| WORK ITEM |
Among the lines of the listing below, retype exactly those from the one containing "Browser lassen oft" through the one containing "### Objectif n° 11", both included. Do not include pictures.

··· DATA ···

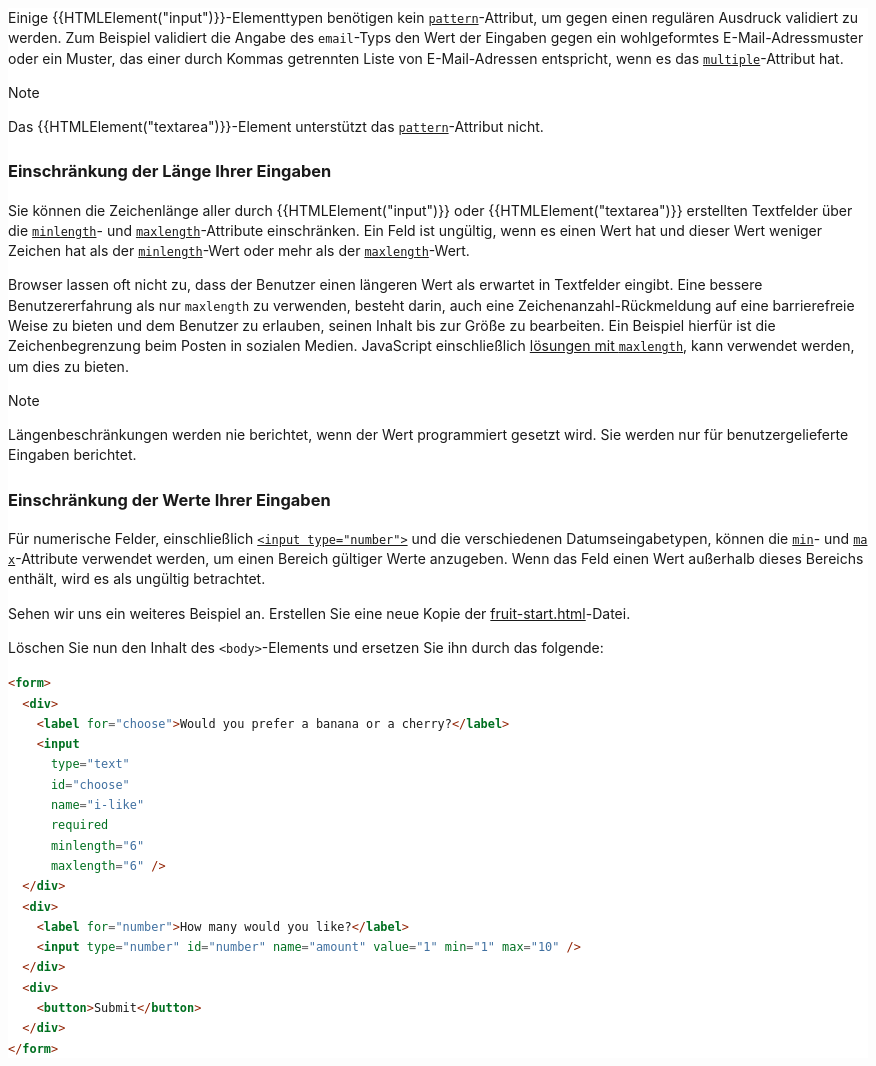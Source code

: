 Einige {{HTMLElement("input")}}-Elementtypen benötigen kein [`pattern`](/de/docs/Web/HTML/Attributes/pattern)-Attribut, um gegen einen regulären Ausdruck validiert zu werden. Zum Beispiel validiert die Angabe des `email`-Typs den Wert der Eingaben gegen ein wohlgeformtes E-Mail-Adressmuster oder ein Muster, das einer durch Kommas getrennten Liste von E-Mail-Adressen entspricht, wenn es das [`multiple`](/de/docs/Web/HTML/Attributes/multiple)-Attribut hat.

> [!NOTE]
> Das {{HTMLElement("textarea")}}-Element unterstützt das [`pattern`](/de/docs/Web/HTML/Attributes/pattern)-Attribut nicht.

### Einschränkung der Länge Ihrer Eingaben

Sie können die Zeichenlänge aller durch {{HTMLElement("input")}} oder {{HTMLElement("textarea")}} erstellten Textfelder über die [`minlength`](/de/docs/Web/HTML/Attributes/minlength)- und [`maxlength`](/de/docs/Web/HTML/Attributes/maxlength)-Attribute einschränken.
Ein Feld ist ungültig, wenn es einen Wert hat und dieser Wert weniger Zeichen hat als der [`minlength`](/de/docs/Web/HTML/Attributes/minlength)-Wert oder mehr als der [`maxlength`](/de/docs/Web/HTML/Attributes/maxlength)-Wert.

Browser lassen oft nicht zu, dass der Benutzer einen längeren Wert als erwartet in Textfelder eingibt. Eine bessere Benutzererfahrung als nur `maxlength` zu verwenden, besteht darin, auch eine Zeichenanzahl-Rückmeldung auf eine barrierefreie Weise zu bieten und dem Benutzer zu erlauben, seinen Inhalt bis zur Größe zu bearbeiten.
Ein Beispiel hierfür ist die Zeichenbegrenzung beim Posten in sozialen Medien. JavaScript einschließlich [lösungen mit `maxlength`](https://github.com/mimo84/bootstrap-maxlength), kann verwendet werden, um dies zu bieten.

> [!NOTE]
> Längenbeschränkungen werden nie berichtet, wenn der Wert programmiert gesetzt wird. Sie werden nur für benutzergelieferte Eingaben berichtet.

### Einschränkung der Werte Ihrer Eingaben

Für numerische Felder, einschließlich [`<input type="number">`](/de/docs/Web/HTML/Element/input/number) und die verschiedenen Datumseingabetypen, können die [`min`](/de/docs/Web/HTML/Attributes/min)- und [`max`](/de/docs/Web/HTML/Attributes/max)-Attribute verwendet werden, um einen Bereich gültiger Werte anzugeben.
Wenn das Feld einen Wert außerhalb dieses Bereichs enthält, wird es als ungültig betrachtet.

Sehen wir uns ein weiteres Beispiel an.
Erstellen Sie eine neue Kopie der [fruit-start.html](https://github.com/mdn/learning-area/blob/main/html/forms/form-validation/fruit-start.html)-Datei.

Löschen Sie nun den Inhalt des `<body>`-Elements und ersetzen Sie ihn durch das folgende:

```html
<form>
  <div>
    <label for="choose">Would you prefer a banana or a cherry?</label>
    <input
      type="text"
      id="choose"
      name="i-like"
      required
      minlength="6"
      maxlength="6" />
  </div>
  <div>
    <label for="number">How many would you like?</label>
    <input type="number" id="number" name="amount" value="1" min="1" max="10" />
  </div>
  <div>
    <button>Submit</button>
  </div>
</form>
```
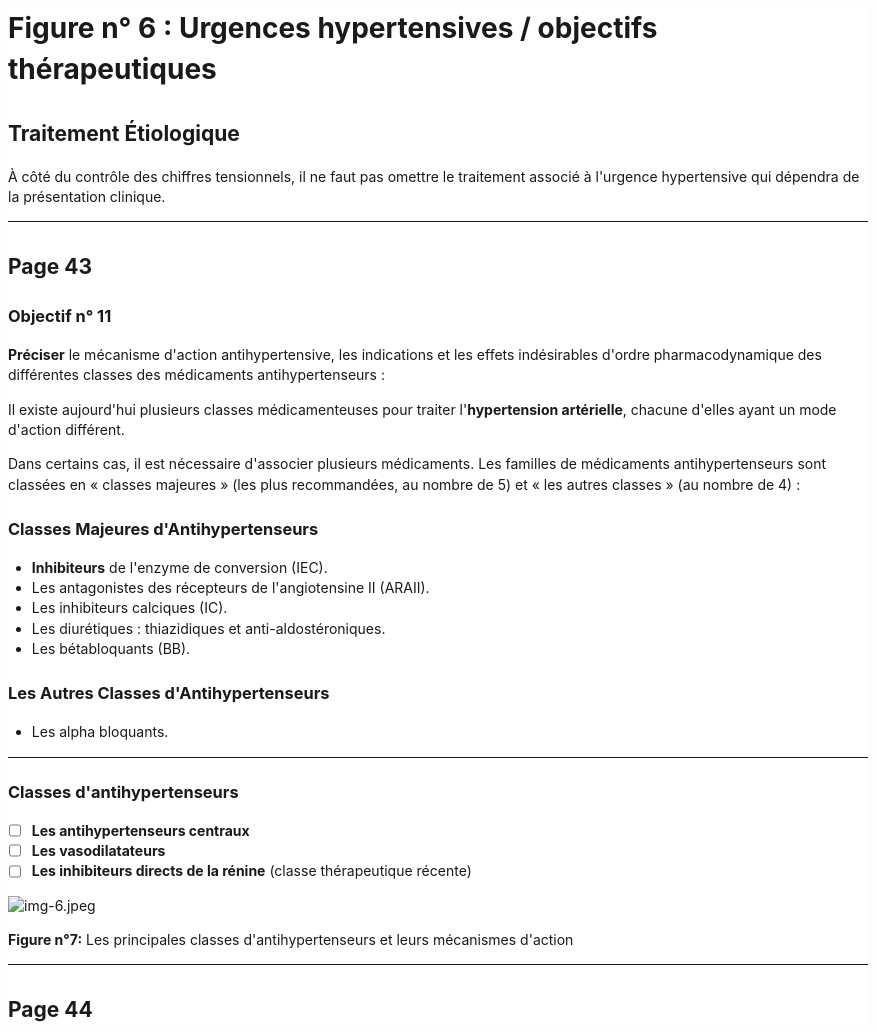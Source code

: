 # Figure n° 6 : Urgences hypertensives / objectifs thérapeutiques

## Traitement Étiologique

À côté du contrôle des chiffres tensionnels, il ne faut pas omettre le traitement associé à l'urgence hypertensive qui dépendra de la présentation clinique.

---

## Page 43

### Objectif n° 11

**Préciser** le mécanisme d'action antihypertensive, les indications et les effets indésirables d'ordre pharmacodynamique des différentes classes des médicaments antihypertenseurs :

Il existe aujourd'hui plusieurs classes médicamenteuses pour traiter l'**hypertension artérielle**, chacune d'elles ayant un mode d'action différent.

Dans certains cas, il est nécessaire d'associer plusieurs médicaments. Les familles de médicaments antihypertenseurs sont classées en « classes majeures » (les plus recommandées, au nombre de 5) et « les autres classes » (au nombre de 4) :

### Classes Majeures d'Antihypertenseurs

- **Inhibiteurs** de l'enzyme de conversion (IEC).
- Les antagonistes des récepteurs de l'angiotensine II (ARAII).
- Les inhibiteurs calciques (IC).
- Les diurétiques : thiazidiques et anti-aldostéroniques.
- Les bétabloquants (BB).

### Les Autres Classes d'Antihypertenseurs

- Les alpha bloquants.


---


### Classes d'antihypertenseurs

- [ ] **Les antihypertenseurs centraux**
- [ ] **Les vasodilatateurs**
- [ ] **Les inhibiteurs directs de la rénine** (classe thérapeutique récente)

![img-6.jpeg](https://raw.githubusercontent.com/brightly-dev/images/refs/heads/main/Hypertension_Arterielle_3236ac16/img-6.jpeg)

**Figure n°7:** Les principales classes d'antihypertenseurs et leurs mécanismes d'action

---

## Page 44
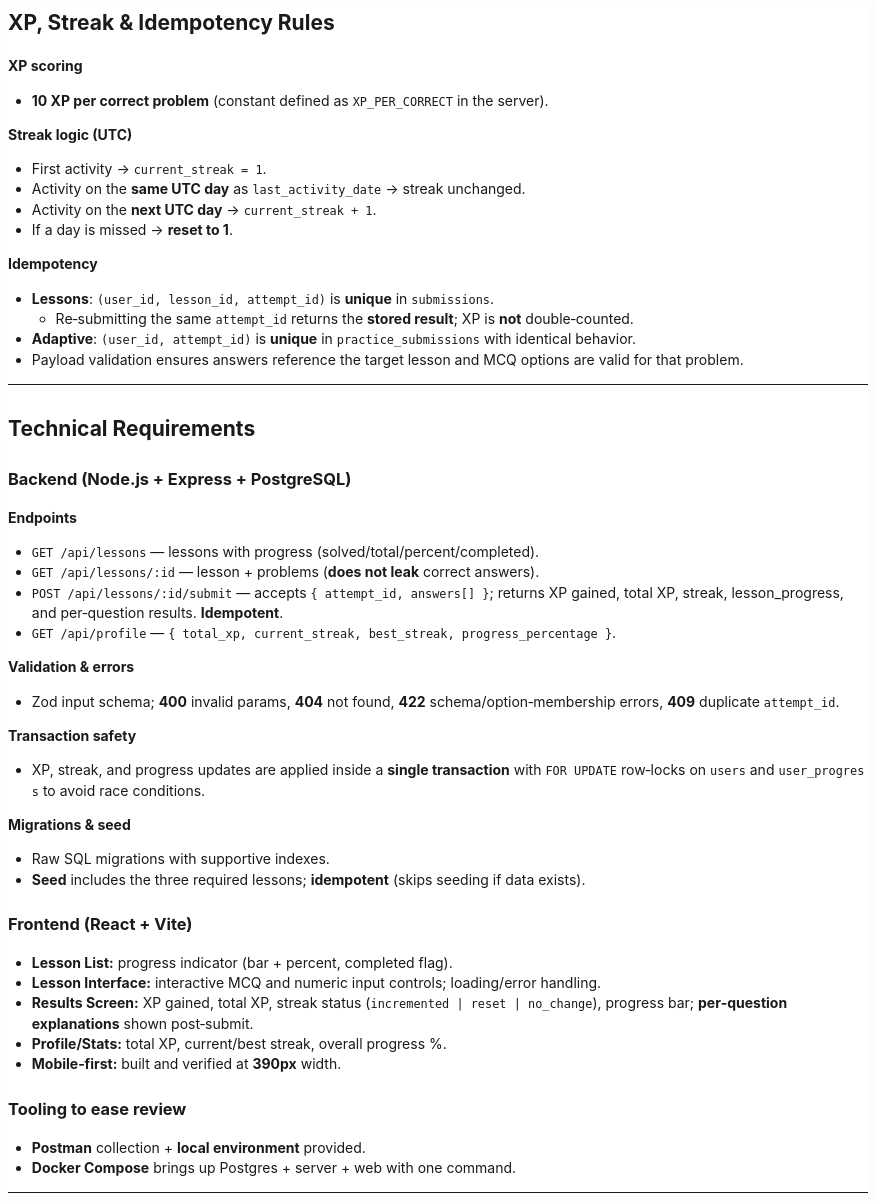 ## XP, Streak & Idempotency Rules

**XP scoring**
- **10 XP per correct problem** (constant defined as `XP_PER_CORRECT` in the server).

**Streak logic (UTC)**
- First activity → `current_streak = 1`.
- Activity on the **same UTC day** as `last_activity_date` → streak unchanged.
- Activity on the **next UTC day** → `current_streak + 1`.
- If a day is missed → **reset to 1**.

**Idempotency**
- **Lessons**: `(user_id, lesson_id, attempt_id)` is **unique** in `submissions`.
  - Re‑submitting the same `attempt_id` returns the **stored result**; XP is **not** double‑counted.
- **Adaptive**: `(user_id, attempt_id)` is **unique** in `practice_submissions` with identical behavior.
- Payload validation ensures answers reference the target lesson and MCQ options are valid for that problem.

---

## Technical Requirements

### Backend (Node.js + Express + PostgreSQL)
**Endpoints**
- `GET /api/lessons` — lessons with progress (solved/total/percent/completed).
- `GET /api/lessons/:id` — lesson + problems (**does not leak** correct answers).
- `POST /api/lessons/:id/submit` — accepts `{ attempt_id, answers[] }`; returns XP gained, total XP, streak, lesson_progress, and per‑question results. **Idempotent**.
- `GET /api/profile` — `{ total_xp, current_streak, best_streak, progress_percentage }`.

**Validation & errors**
- Zod input schema; **400** invalid params, **404** not found, **422** schema/option‑membership errors, **409** duplicate `attempt_id`.

**Transaction safety**
- XP, streak, and progress updates are applied inside a **single transaction** with `FOR UPDATE` row‑locks on `users` and `user_progress` to avoid race conditions.

**Migrations & seed**
- Raw SQL migrations with supportive indexes.
- **Seed** includes the three required lessons; **idempotent** (skips seeding if data exists).

### Frontend (React + Vite)
- **Lesson List:** progress indicator (bar + percent, completed flag).
- **Lesson Interface:** interactive MCQ and numeric input controls; loading/error handling.
- **Results Screen:** XP gained, total XP, streak status (`incremented | reset | no_change`), progress bar; **per‑question explanations** shown post‑submit.
- **Profile/Stats:** total XP, current/best streak, overall progress %.
- **Mobile‑first:** built and verified at **390px** width.

### Tooling to ease review
- **Postman** collection + **local environment** provided.
- **Docker Compose** brings up Postgres + server + web with one command.

---
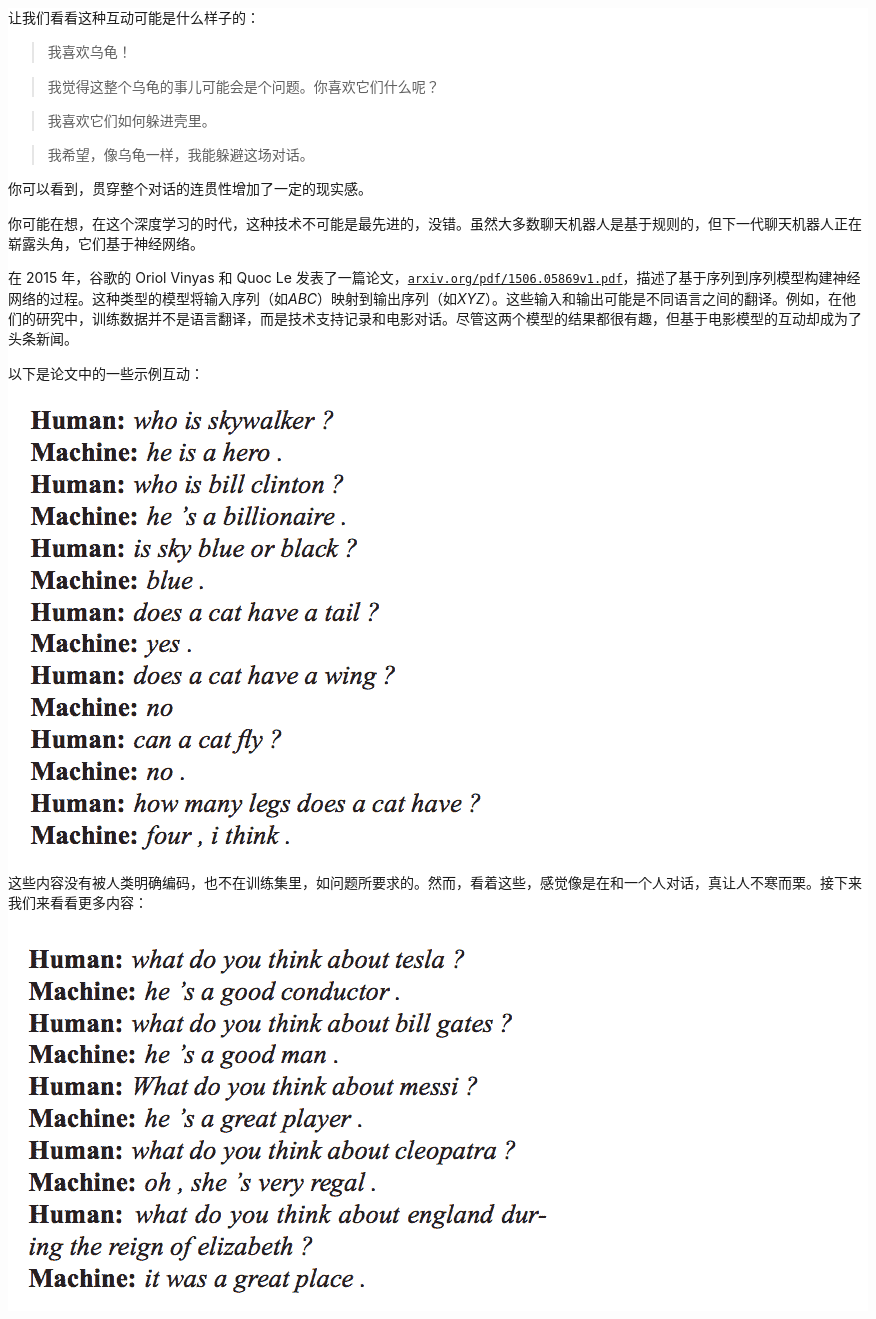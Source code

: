 让我们看看这种互动可能是什么样子的：

>我喜欢乌龟！

>我觉得这整个乌龟的事儿可能会是个问题。你喜欢它们什么呢？

>我喜欢它们如何躲进壳里。

>我希望，像乌龟一样，我能躲避这场对话。

你可以看到，贯穿整个对话的连贯性增加了一定的现实感。

你可能在想，在这个深度学习的时代，这种技术不可能是最先进的，没错。虽然大多数聊天机器人是基于规则的，但下一代聊天机器人正在崭露头角，它们基于神经网络。

在 2015 年，谷歌的 Oriol Vinyas 和 Quoc Le 发表了一篇论文，[`arxiv.org/pdf/1506.05869v1.pdf`](https://arxiv.org/pdf/1506.05869v1.pdf)，描述了基于序列到序列模型构建神经网络的过程。这种类型的模型将输入序列（如*ABC*）映射到输出序列（如*XYZ*）。这些输入和输出可能是不同语言之间的翻译。例如，在他们的研究中，训练数据并不是语言翻译，而是技术支持记录和电影对话。尽管这两个模型的结果都很有趣，但基于电影模型的互动却成为了头条新闻。

以下是论文中的一些示例互动：

![](img/0dce3fa1-0caf-44b3-bfec-863d7afe8cb6.png)

这些内容没有被人类明确编码，也不在训练集里，如问题所要求的。然而，看着这些，感觉像是在和一个人对话，真让人不寒而栗。接下来我们来看看更多内容：

![](img/591bc3ed-fb58-47f6-ac3e-77da623bd8ad.png)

···

| TASK SOLUTION |
Browser lassen oft nicht zu, dass der Benutzer einen längeren Wert als erwartet in Textfelder eingibt. Eine bessere Benutzererfahrung als nur `maxlength` zu verwenden, besteht darin, auch eine Zeichenanzahl-Rückmeldung auf eine barrierefreie Weise zu bieten und dem Benutzer zu erlauben, seinen Inhalt bis zur Größe zu bearbeiten.
Ein Beispiel hierfür ist die Zeichenbegrenzung beim Posten in sozialen Medien. JavaScript einschließlich [lösungen mit `maxlength`](https://github.com/mimo84/bootstrap-maxlength), kann verwendet werden, um dies zu bieten.

> [!NOTE]
> Längenbeschränkungen werden nie berichtet, wenn der Wert programmiert gesetzt wird. Sie werden nur für benutzergelieferte Eingaben berichtet.

### Einschränkung der Werte Ihrer Eingaben

Für numerische Felder, einschließlich [`<input type="number">`](/de/docs/Web/HTML/Element/input/number) und die verschiedenen Datumseingabetypen, können die [`min`](/de/docs/Web/HTML/Attributes/min)- und [`max`](/de/docs/Web/HTML/Attributes/max)-Attribute verwendet werden, um einen Bereich gültiger Werte anzugeben.
Wenn das Feld einen Wert außerhalb dieses Bereichs enthält, wird es als ungültig betrachtet.

Sehen wir uns ein weiteres Beispiel an.
Erstellen Sie eine neue Kopie der [fruit-start.html](https://github.com/mdn/learning-area/blob/main/html/forms/form-validation/fruit-start.html)-Datei.

Löschen Sie nun den Inhalt des `<body>`-Elements und ersetzen Sie ihn durch das folgende:

```html
<form>
  <div>
    <label for="choose">Would you prefer a banana or a cherry?</label>
    <input
      type="text"
      id="choose"
      name="i-like"
      required
      minlength="6"
      maxlength="6" />
  </div>
  <div>
    <label for="number">How many would you like?</label>
    <input type="number" id="number" name="amount" value="1" min="1" max="10" />
  </div>
  <div>
    <button>Submit</button>
  </div>
</form>
```
Source code

: # Figure n° 6 : Urgences hypertensives / objectifs thérapeutiques

## Traitement Étiologique

À côté du contrôle des chiffres tensionnels, il ne faut pas omettre le traitement associé à l'urgence hypertensive qui dépendra de la présentation clinique.

---

## Page 43

### Objectif n° 11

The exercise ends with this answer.